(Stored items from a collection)
···
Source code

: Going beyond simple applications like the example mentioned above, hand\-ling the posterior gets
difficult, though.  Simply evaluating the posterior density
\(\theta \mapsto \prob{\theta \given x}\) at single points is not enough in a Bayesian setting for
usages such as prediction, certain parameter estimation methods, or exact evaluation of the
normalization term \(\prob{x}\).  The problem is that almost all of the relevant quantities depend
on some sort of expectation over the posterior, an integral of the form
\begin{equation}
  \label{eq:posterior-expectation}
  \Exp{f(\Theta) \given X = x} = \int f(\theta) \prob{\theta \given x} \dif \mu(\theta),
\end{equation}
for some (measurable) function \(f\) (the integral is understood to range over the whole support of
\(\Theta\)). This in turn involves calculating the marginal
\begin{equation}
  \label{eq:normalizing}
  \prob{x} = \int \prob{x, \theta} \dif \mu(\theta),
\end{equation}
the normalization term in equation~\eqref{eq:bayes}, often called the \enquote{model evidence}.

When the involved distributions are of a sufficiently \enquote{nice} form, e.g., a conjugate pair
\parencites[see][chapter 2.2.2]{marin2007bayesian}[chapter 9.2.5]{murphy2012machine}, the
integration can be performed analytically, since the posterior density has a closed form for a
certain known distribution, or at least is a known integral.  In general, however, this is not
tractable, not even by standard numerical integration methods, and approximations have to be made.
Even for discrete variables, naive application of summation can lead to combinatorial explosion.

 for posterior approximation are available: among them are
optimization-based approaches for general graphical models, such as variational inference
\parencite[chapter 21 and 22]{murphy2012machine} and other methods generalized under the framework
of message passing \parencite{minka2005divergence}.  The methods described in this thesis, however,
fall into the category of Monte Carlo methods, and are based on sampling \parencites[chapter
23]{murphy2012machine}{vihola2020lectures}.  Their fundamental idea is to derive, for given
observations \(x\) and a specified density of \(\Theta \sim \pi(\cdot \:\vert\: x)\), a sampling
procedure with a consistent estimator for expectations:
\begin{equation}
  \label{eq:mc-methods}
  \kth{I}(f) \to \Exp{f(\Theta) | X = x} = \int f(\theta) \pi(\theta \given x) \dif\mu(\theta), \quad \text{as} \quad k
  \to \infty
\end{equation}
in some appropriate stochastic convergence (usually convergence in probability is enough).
···
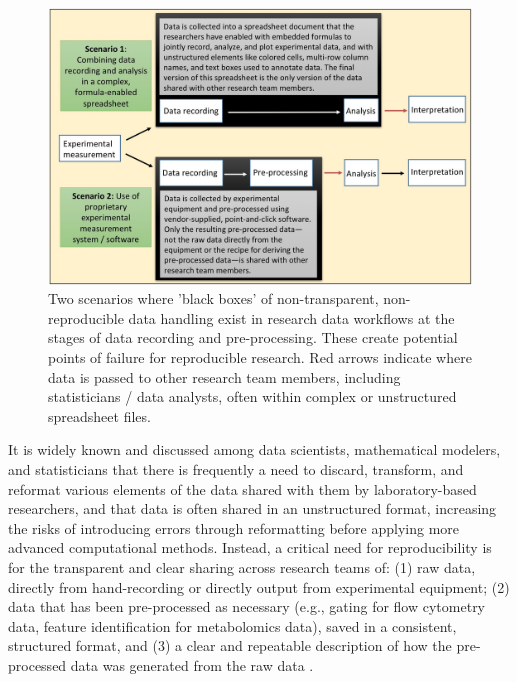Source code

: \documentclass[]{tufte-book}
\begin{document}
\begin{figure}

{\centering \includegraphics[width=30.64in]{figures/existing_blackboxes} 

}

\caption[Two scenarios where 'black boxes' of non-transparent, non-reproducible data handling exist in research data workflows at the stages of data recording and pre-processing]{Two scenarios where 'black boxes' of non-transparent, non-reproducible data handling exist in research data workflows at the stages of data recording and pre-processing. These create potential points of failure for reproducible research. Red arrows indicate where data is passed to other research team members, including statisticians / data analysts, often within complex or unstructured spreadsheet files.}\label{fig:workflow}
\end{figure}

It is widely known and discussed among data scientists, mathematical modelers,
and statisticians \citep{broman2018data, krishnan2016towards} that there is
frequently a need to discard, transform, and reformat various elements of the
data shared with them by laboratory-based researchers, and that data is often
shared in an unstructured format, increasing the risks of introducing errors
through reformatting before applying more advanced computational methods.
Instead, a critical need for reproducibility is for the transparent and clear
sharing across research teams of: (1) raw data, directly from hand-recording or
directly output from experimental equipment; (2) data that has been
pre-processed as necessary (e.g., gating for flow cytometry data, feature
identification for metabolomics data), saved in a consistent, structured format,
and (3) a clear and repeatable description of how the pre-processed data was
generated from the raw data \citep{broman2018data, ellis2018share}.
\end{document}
···
The problem:
Looking at the data above, return every line from the one with "data shared with" down to the one with "through reformatting before", exactly and inclusively.

Answer box:
data shared with them by laboratory-based researchers, and that data is often
shared in an unstructured format, increasing the risks of introducing errors
through reformatting before applying more advanced computational methods.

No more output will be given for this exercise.